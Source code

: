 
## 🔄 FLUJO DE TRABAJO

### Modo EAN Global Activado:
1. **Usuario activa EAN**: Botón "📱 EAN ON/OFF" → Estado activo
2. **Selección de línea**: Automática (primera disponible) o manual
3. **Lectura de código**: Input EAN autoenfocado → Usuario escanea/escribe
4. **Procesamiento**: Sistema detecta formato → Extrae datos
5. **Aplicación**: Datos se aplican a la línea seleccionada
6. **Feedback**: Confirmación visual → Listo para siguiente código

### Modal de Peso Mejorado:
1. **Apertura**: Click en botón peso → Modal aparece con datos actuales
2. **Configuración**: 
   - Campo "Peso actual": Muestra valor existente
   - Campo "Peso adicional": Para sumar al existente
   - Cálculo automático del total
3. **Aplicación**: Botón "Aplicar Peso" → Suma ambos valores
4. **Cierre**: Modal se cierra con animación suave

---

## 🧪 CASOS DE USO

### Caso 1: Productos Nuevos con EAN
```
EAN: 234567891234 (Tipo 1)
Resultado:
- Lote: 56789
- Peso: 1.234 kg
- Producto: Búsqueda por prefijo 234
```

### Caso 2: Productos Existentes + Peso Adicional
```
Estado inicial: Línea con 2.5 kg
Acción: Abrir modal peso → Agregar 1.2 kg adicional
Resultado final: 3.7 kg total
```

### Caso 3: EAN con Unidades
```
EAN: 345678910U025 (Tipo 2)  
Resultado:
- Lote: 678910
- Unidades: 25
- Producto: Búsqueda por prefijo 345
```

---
####
> _YOUR TASK_
For every line above with the word "total" in it, make a copy.

> _WRITTEN RESPONSE_
   - Cálculo automático del total
Resultado final: 3.7 kg total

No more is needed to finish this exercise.